Cet ouvrage vise à vous faire prendre conscience que, si la manipulation est un mode de communication ordinaire dans nos sociétés, elle ne doit pas pour autant être acceptée comme telle. Poussée à l’extrême, elle peut en effet arriver à étouffer certains individus, au point d’annihiler leur identité propre. Repérer les petites manipulations ordinaires est la première étape pour réussir à déjouer les stratégies de plus grande ampleur.

• Dans la première partie, nous verrons que la manipulation est omniprésente dans la société, que ce soit dans la sphère professionnelle ou privée, notamment dans la vie amoureuse. Dans tous les cas, les stratégies mises en œuvre par les manipulateurs sont les mêmes. Même si les buts du manipulateur sont différents, le scénario est souvent identique, organisé en plusieurs phases successives. Autant d’informations nécessaires pour repérer et comprendre ce qui se joue dans certaines de nos relations, afin de réussir à mieux s’en prémunir.

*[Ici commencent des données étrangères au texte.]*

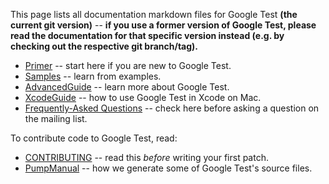 This page lists all documentation markdown files for Google Test **(the
current git version)**
-- **if you use a former version of Google Test, please read the
documentation for that specific version instead (e.g. by checking out
the respective git branch/tag).**

* [Primer](Primer.md) -- start here if you are new to Google Test.
* [Samples](Samples.md) -- learn from examples.
* [AdvancedGuide](AdvancedGuide.md) -- learn more about Google Test.
* [XcodeGuide](XcodeGuide.md) -- how to use Google Test in Xcode on Mac.
* [Frequently-Asked Questions](FAQ.md) -- check here before asking a question on the mailing list.

To contribute code to Google Test, read:

* [CONTRIBUTING](../../CONTRIBUTING.md) -- read this _before_ writing your first patch.
* [PumpManual](PumpManual.md) -- how we generate some of Google Test's source files.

• Dans la deuxième partie, nous brosserons, en parallèle, les portraits du manipulateur et du manipulé. Surtout, nous verrons que l’idée de distinguer d’une part le méchant manipulateur et d’autre part sa pauvre victime est un peu simpliste et ne reflète pas vraiment la complexité de la situation. Prendre conscience qu’il existe en chaque victime une certaine part de complicité, même inconsciente, est essentiel pour reprendre la situation en main.

• Dans la troisième partie, nous vous donnerons quelques clés pour dire stop à la manipulation, pour vous sortir de l’emprise avant que celle-ci ne fasse trop de dégâts.

Cette démarche passe par un certain nombre de techniques et d’exercices autour de l’assertivité, de l’affirmation de soi et de la communication écologiquement responsable, respectueuse de soi et des autres.